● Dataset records
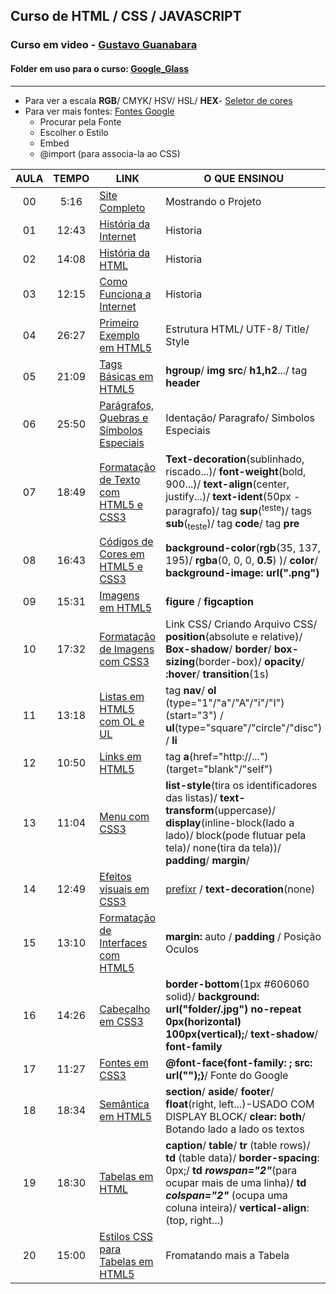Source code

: ## Curso de HTML / CSS / JAVASCRIPT
### Curso em video - [Gustavo Guanabara](https://github.com/gustavoguanabara)
#### Folder em uso para o curso: [Google_Glass](https://github.com/GabrielRioo/Curso_em_Video/tree/master/Curso_HTML/Google_Glass)
---
* Para ver a escala **RGB**/ CMYK/ HSV/ HSL/ **HEX**- [Seletor de cores](https://www.google.com/search?rlz=1C1GCEU_pt-BRBR848BR848&sxsrf=ALeKk01ETLqWMLI-QPxxOvzF0D0TQ1AYrg%3A1586876784354&ei=cNGVXqKbFc6j5OUP4JuUqA8&q=seletor+de+cores&oq=seletor+de+cores&gs_lcp=CgZwc3ktYWIQAzICCAAyAggAMgIIADICCAAyAggAMgIIADICCAAyAggAMgIIADICCAA6BAgAEEc6BAgjECc6BAgAEEM6BQgAEIMBSi8IFxIrMGczODVnNTA0ZzM4MmcxMjJnNDE0ZzBnMzQ3ZzM5MGczODRnMzc5ZzQwMEobCBgSFzBnMWcxZzFnNGcxZzBnMWcxZzFnNWcxUMZ3WP-QAWC3kgFoAXADeAKAAfMDiAHTMZIBBjMtMTEuNZgBAKABAaoBB2d3cy13aXo&sclient=psy-ab&ved=0ahUKEwiik6LYmOjoAhXOEbkGHeANBfUQ4dUDCAw&uact=5)
* Para ver mais fontes: [Fontes Google](https://fonts.google.com/)
   * Procurar pela Fonte
   * Escolher o Estilo
   * Embed
   * @import (para associa-la ao CSS) 

AULA | TEMPO | LINK | O QUE ENSINOU
:---:|:---:|---|---
00 | 5:16 | [Site Completo](https://www.youtube.com/watch?v=epDCjksKMok&list=PLHz_AreHm4dlAnJ_jJtV29RFxnPHDuk9o&index=1) | Mostrando o Projeto
01 | 12:43 | [História da Internet](https://www.youtube.com/watch?v=rsFCVjr5yxc&list=PLHz_AreHm4dlAnJ_jJtV29RFxnPHDuk9o&index=2) | Historia
02 | 14:08 | [História da HTML](https://www.youtube.com/watch?v=NSmapCNcSyI&list=PLHz_AreHm4dlAnJ_jJtV29RFxnPHDuk9o&index=3) | Historia
03 | 12:15 | [Como Funciona a Internet](https://www.youtube.com/watch?v=LMfeZ6XD0No&list=PLHz_AreHm4dlAnJ_jJtV29RFxnPHDuk9o&index=4) | Historia
04 | 26:27 | [Primeiro Exemplo em HTML5](https://github.com/GabrielRioo/Curso_em_Video/edit/master/Curso_HTML/README.md) | Estrutura HTML/ UTF-8/ Title/ Style
05 | 21:09 | [Tags Básicas em HTML5](https://www.youtube.com/watch?v=EANOXuQsglo&list=PLHz_AreHm4dlAnJ_jJtV29RFxnPHDuk9o&index=7) | **hgroup**/ **img src**/ **h1,h2**.../ tag **header**
06 | 25:50 | [Parágrafos, Quebras e Símbolos Especiais](https://www.youtube.com/watch?v=wlgU9ltZwqc&list=PLHz_AreHm4dlAnJ_jJtV29RFxnPHDuk9o&index=8) | Identação/ Paragrafo/ Simbolos Especiais
07 | 18:49 | [Formatação de Texto com HTML5 e CSS3](https://www.youtube.com/watch?v=oQExPqFT7ec&list=PLHz_AreHm4dlAnJ_jJtV29RFxnPHDuk9o&index=9) | **Text-decoration**(sublinhado, riscado...)/ **font-weight**(bold, 900...)/ **text-align**(center, justify...)/ **text-ident**(50px - paragrafo)/ tag **sup**(<sup>teste</sup>)/ tags **sub**(<sub>teste</sub>)/ tag **code**/ tag **pre**
08 | 16:43 | [Códigos de Cores em HTML5 e CSS3](https://www.youtube.com/watch?v=KX3GLDvKJzI&list=PLHz_AreHm4dlAnJ_jJtV29RFxnPHDuk9o&index=10) | **background-color**(**rgb**(35, 137, 195)/ **rgba**(0, 0, 0, **0.5**) )/ **color**/ **background-image: url(".png")**
09 | 15:31 | [Imagens em HTML5](https://www.youtube.com/watch?v=w1Mf4hPXurs&list=PLHz_AreHm4dlAnJ_jJtV29RFxnPHDuk9o&index=11) | **figure** / **figcaption**
10 | 17:32 | [Formatação de Imagens com CSS3](https://www.youtube.com/watch?v=A3mlsAk4G2k&list=PLHz_AreHm4dlAnJ_jJtV29RFxnPHDuk9o&index=12) | Link CSS/ Criando Arquivo CSS/ **position**(absolute e relative)/ **Box-shadow**/ **border**/ **box-sizing**(border-box)/ **opacity**/ **:hover**/ **transition**(1s)
11 | 13:18 | [Listas em HTML5 com OL e UL](https://www.youtube.com/watch?v=EbVG8_5Pyz0&list=PLHz_AreHm4dlAnJ_jJtV29RFxnPHDuk9o&index=13) | tag **nav**/ **ol** (type="1"/"a"/"A"/"i"/"I")(start="3") / **ul**(type="square"/"circle"/"disc") / **li**
12 | 10:50 | [Links em HTML5](https://www.youtube.com/watch?v=WX9vucyEcJs&list=PLHz_AreHm4dlAnJ_jJtV29RFxnPHDuk9o&index=14) | tag **a**(href="http://...")(target="blank"/"self")
13 | 11:04 | [Menu com CSS3](https://www.youtube.com/watch?v=kU7b9olDWns&list=PLHz_AreHm4dlAnJ_jJtV29RFxnPHDuk9o&index=15) | **list-style**(tira os identificadores das listas)/ **text-transform**(uppercase)/ **display**(inline-block(lado a lado)/ block(pode flutuar pela tela)/ none(tira da tela))/ **padding**/ **margin**/
14 | 12:49 | [Efeitos visuais em CSS3](https://www.youtube.com/watch?v=fN3Gp9DOI7U&list=PLHz_AreHm4dlAnJ_jJtV29RFxnPHDuk9o&index=16) | [prefixr](http://prefixr.com/) / **text-decoration**(none)
15 | 13:10 | [Formatação de Interfaces com HTML5](https://www.youtube.com/watch?v=mSmz6jy4YbI&list=PLHz_AreHm4dlAnJ_jJtV29RFxnPHDuk9o&index=17) | **margin:** auto / **padding** / Posição Oculos
16 | 14:26 | [Cabeçalho em CSS3](https://www.youtube.com/watch?v=1a5lQhBW2PI&list=PLHz_AreHm4dlAnJ_jJtV29RFxnPHDuk9o&index=18) | **border-bottom**(1px #606060 solid)/ **background: url("folder/.jpg") no-repeat 0px(horizontal) 100px(vertical);**/ **text-shadow**/ **font-family**
17 | 11:27 | [Fontes em CSS3](https://www.youtube.com/watch?v=tcrxYeE-67A&list=PLHz_AreHm4dlAnJ_jJtV29RFxnPHDuk9o&index=19) | **@font-face{font-family: ; src: url("");}**/ Fonte do Google
18 | 18:34 | [Semântica em HTML5](https://www.youtube.com/watch?v=unvKmK3wZEQ&list=PLHz_AreHm4dlAnJ_jJtV29RFxnPHDuk9o&index=20) | **section**/ **aside**/ **footer**/ **float**(right, left...)-USADO COM DISPLAY BLOCK/ **clear: both**/ Botando lado a lado os textos
19 | 18:30 | [Tabelas em HTML](https://www.youtube.com/watch?v=PQzUj5Hd0jk&list=PLHz_AreHm4dlAnJ_jJtV29RFxnPHDuk9o&index=21) | **caption**/ **table**/ **tr** (table rows)/ **td** (table data)/ **border-spacing**: 0px;/ **td _rowspan="2"_**(para ocupar mais de uma linha)/ **td _colspan="2"_** (ocupa uma coluna inteira)/ **vertical-align**: (top, right...)
20 | 15:00 | [Estilos CSS para Tabelas em HTML5](https://www.youtube.com/watch?v=-RCsJvfFKgw&list=PLHz_AreHm4dlAnJ_jJtV29RFxnPHDuk9o&index=22) | Fromatando mais a Tabela
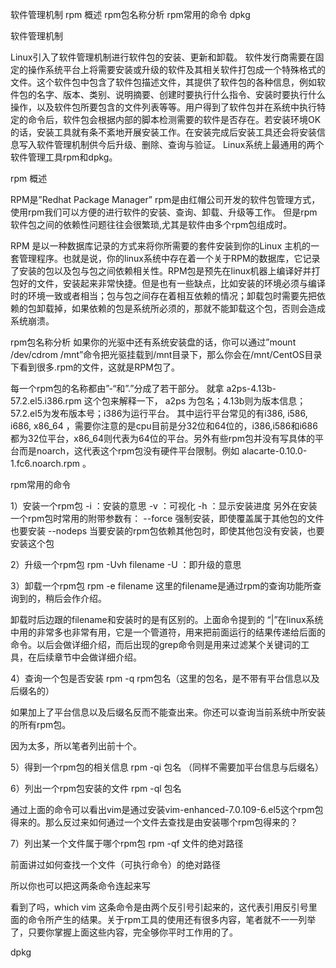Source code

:

软件管理机制
rpm
概述
rpm包名称分析
rpm常用的命令
dpkg

软件管理机制

Linux引入了软件管理机制进行软件包的安装、更新和卸载。
软件发行商需要在固定的操作系统平台上将需要安装或升级的软件及其相关软件打包成一个特殊格式的文件。这个软件包中包含了软件包描述文件，其提供了软件包的各种信息，例如软件包的名字、版本、类别、说明摘要、创建时要执行什么指令、安装时要执行什么操作，以及软件包所要包含的文件列表等等。用户得到了软件包并在系统中执行特定的命令后，软件包会根据内部的脚本检测需要的软件是否存在。若安装环境OK的话，安装工具就有条不紊地开展安装工作。在安装完成后安装工具还会将安装信息写入软件管理机制供今后升级、删除、查询与验证。
Linux系统上最通用的两个软件管理工具rpm和dpkg。


rpm
概述

RPM是”Redhat Package Manager”
rpm是由红帽公司开发的软件包管理方式，
使用rpm我们可以方便的进行软件的安装、查询、卸载、升级等工作。
但是rpm软件包之间的依赖性问题往往会很繁琐,尤其是软件由多个rpm包组成时。

RPM 是以一种数据库记录的方式来将你所需要的套件安装到你的Linux 主机的一套管理程序。也就是说，你的linux系统中存在着一个关于RPM的数据库，它记录了安装的包以及包与包之间依赖相关性。RPM包是预先在linux机器上编译好并打包好的文件，安装起来非常快捷。但是也有一些缺点，比如安装的环境必须与编译时的环境一致或者相当；包与包之间存在着相互依赖的情况；卸载包时需要先把依赖的包卸载掉，如果依赖的包是系统所必须的，那就不能卸载这个包，否则会造成系统崩溃。


rpm包名称分析
如果你的光驱中还有系统安装盘的话，你可以通过”mount /dev/cdrom /mnt”命令把光驱挂载到/mnt目录下，那么你会在/mnt/CentOS目录下看到很多.rpm的文件，这就是RPM包了。

每一个rpm包的名称都由”-“和”.”分成了若干部分。
就拿 a2ps-4.13b-57.2.el5.i386.rpm 这个包来解释一下，
a2ps 为包名；4.13b则为版本信息；57.2.el5为发布版本号；i386为运行平台。
其中运行平台常见的有i386, i586, i686, x86_64 ，需要你注意的是cpu目前是分32位和64位的，i386,i586和i686都为32位平台，x86_64则代表为64位的平台。另外有些rpm包并没有写具体的平台而是noarch，这代表这个rpm包没有硬件平台限制。例如 alacarte-0.10.0-1.fc6.noarch.rpm 。


rpm常用的命令

1）安装一个rpm包
-i ：安装的意思
-v ：可视化
-h ：显示安装进度
另外在安装一个rpm包时常用的附带参数有：
--force 强制安装，即使覆盖属于其他包的文件也要安装
--nodeps 当要安装的rpm包依赖其他包时，即使其他包没有安装，也要安装这个包

2）升级一个rpm包
rpm -Uvh filename -U ：即升级的意思

3）卸载一个rpm包
rpm -e filename 这里的filename是通过rpm的查询功能所查询到的，稍后会作介绍。

卸载时后边跟的filename和安装时的是有区别的。上面命令提到的 “|”在linux系统中用的非常多也非常有用，它是一个管道符，用来把前面运行的结果传递给后面的命令。以后会做详细介绍，而后出现的grep命令则是用来过滤某个关键词的工具，在后续章节中会做详细介绍。

4）查询一个包是否安装
rpm -q rpm包名（这里的包名，是不带有平台信息以及后缀名的）

如果加上了平台信息以及后缀名反而不能查出来。你还可以查询当前系统中所安装的所有rpm包。

因为太多，所以笔者列出前十个。

5）得到一个rpm包的相关信息
rpm -qi 包名 （同样不需要加平台信息与后缀名）


6）列出一个rpm包安装的文件
rpm -ql 包名

通过上面的命令可以看出vim是通过安装vim-enhanced-7.0.109-6.el5这个rpm包得来的。那么反过来如何通过一个文件去查找是由安装哪个rpm包得来的？

7）列出某一个文件属于哪个rpm包
rpm -qf 文件的绝对路径

前面讲过如何查找一个文件（可执行命令）的绝对路径

所以你也可以把这两条命令连起来写

看到了吗，which vim 这条命令是由两个反引号引起来的，这代表引用反引号里面的命令所产生的结果。关于rpm工具的使用还有很多内容，笔者就不一一列举了，只要你掌握上面这些内容，完全够你平时工作用的了。


dpkg
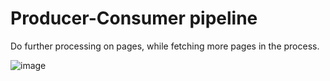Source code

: # Producer-Consumer pipeline

Do further processing on pages, while fetching more pages in the process.

![image](https://github.com/user-attachments/assets/772257df-8813-438f-b545-af02164a602b)
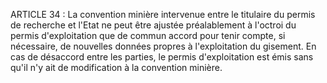 ARTICLE 34 : La convention minière intervenue entre le titulaire du
permis de recherche et l'Etat ne peut être ajustée préalablement à
l'octroi du permis d'exploitation que de commun accord pour tenir
compte, si nécessaire, de nouvelles données propres à l'exploitation du
gisement.
En cas de désaccord entre les parties, le permis d'exploitation est émis
sans qu'il n'y ait de modification à la convention minière.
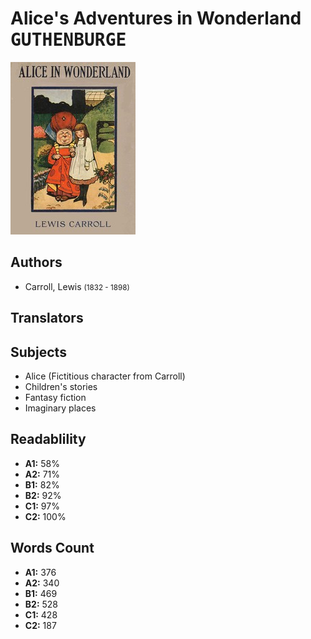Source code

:# Alice's Adventures in Wonderland <kbd>GUTHENBURGE</kbd>

![](./cover.medium.jpg "")

## Authors


 - Carroll, Lewis <small>(1832 - 1898)</small>

## Translators



## Subjects


 - Alice (Fictitious character from Carroll)
 - Children's stories
 - Fantasy fiction
 - Imaginary places

## Readablility


 - **A1:** 58%
 - **A2:** 71%
 - **B1:** 82%
 - **B2:** 92%
 - **C1:** 97%
 - **C2:** 100%

## Words Count


 - **A1:** 376
 - **A2:** 340
 - **B1:** 469
 - **B2:** 528
 - **C1:** 428
 - **C2:** 187
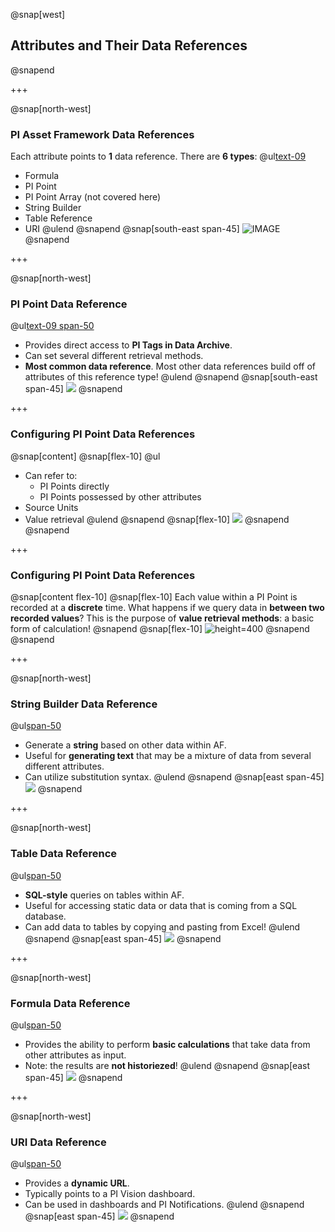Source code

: @snap[west]
## Attributes and Their Data References
@snapend

+++

@snap[north-west]
### PI Asset Framework Data References
Each attribute points to **1** data reference. There are **6 types**:
@ul[text-09](false)
- Formula
- PI Point
- PI Point Array (not covered here)
- String Builder
- Table Reference
- URI
@ulend
@snapend
@snap[south-east span-45]
![IMAGE](assets/img/pse-data-references.png)
@snapend

+++

@snap[north-west]
### PI Point Data Reference
@ul[text-09 span-50](false)
- Provides direct access to **PI Tags in Data Archive**.
- Can set several different retrieval methods.
- **Most common data reference**. Most other data references build off of attributes of this reference type!
@ulend
@snapend
@snap[south-east span-45]
![](assets/img/pse-pi-point-data-reference.png)
@snapend

+++

### Configuring PI Point Data References
@snap[content]
@snap[flex-10]
@ul[](false)
- Can refer to:
    - PI Points directly
    - PI Points possessed by other attributes
- Source Units
- Value retrieval
@ulend
@snapend
@snap[flex-10]
![](assets/img/pse-pi-point-data-reference-config.png)
@snapend
@snapend

+++

### Configuring PI Point Data References
@snap[content flex-10]
@snap[flex-10]
Each value within a PI Point is recorded at a **discrete** time.
What happens if we query data in **between two recorded values**?
This is the purpose of **value retrieval methods**: a basic form of calculation!
@snapend
@snap[flex-10]
![height=400](assets/img/pse-pi-point-data-reference-config-value-retrieval.png)
@snapend
@snapend

+++

@snap[north-west]
### String Builder Data Reference
@ul[span-50](false)
- Generate a **string** based on other data within AF.
- Useful for **generating text** that may be a mixture of data from several different attributes.
- Can utilize substitution syntax.
@ulend
@snapend
@snap[east span-45]
![](assets/img/pse-string-builder-data-reference.png)
@snapend

+++

@snap[north-west]
### Table Data Reference
@ul[span-50](false)
- **SQL-style** queries on tables within AF.
- Useful for accessing static data or data that is coming from a SQL database.
- Can add data to tables by copying and pasting from Excel!
@ulend
@snapend
@snap[east span-45]
![](assets/img/pse-table-data-reference.png)
@snapend

+++

@snap[north-west]
### Formula Data Reference
@ul[span-50](false)
- Provides the ability to perform **basic calculations** that take data from other attributes as input.
- Note: the results are **not historiezed**!
@ulend
@snapend
@snap[east span-45]
![](assets/img/pse-formula-data-reference.png)
@snapend

+++

@snap[north-west]
### URI Data Reference
@ul[span-50](false)
- Provides a **dynamic URL**.
- Typically points to a PI Vision dashboard.
- Can be used in dashboards and PI Notifications.
@ulend
@snapend
@snap[east span-45]
![](assets/img/pse-uri-data-reference.png)
@snapend


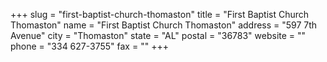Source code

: +++
slug = "first-baptist-church-thomaston"
title = "First Baptist Church Thomaston"
name = "First Baptist Church Thomaston"
address = "597 7th Avenue"
city = "Thomaston"
state = "AL"
postal = "36783"
website = ""
phone = "334 627-3755"
fax = ""
+++
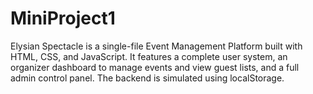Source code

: # MiniProject1
Elysian Spectacle is a single-file Event Management Platform built with HTML, CSS, and JavaScript. It features a complete user system, an organizer dashboard to manage events and view guest lists, and a full admin control panel. The backend is simulated using localStorage.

● What is required
Every line in the records above with the string "user" in it should be shown.

● Your response
![image](https://github.com/user-attachments/assets/772257df-8813-438f-b545-af02164a602b)
Elysian Spectacle is a single-file Event Management Platform built with HTML, CSS, and JavaScript. It features a complete user system, an organizer dashboard to manage events and view guest lists, and a full admin control panel. The backend is simulated using localStorage.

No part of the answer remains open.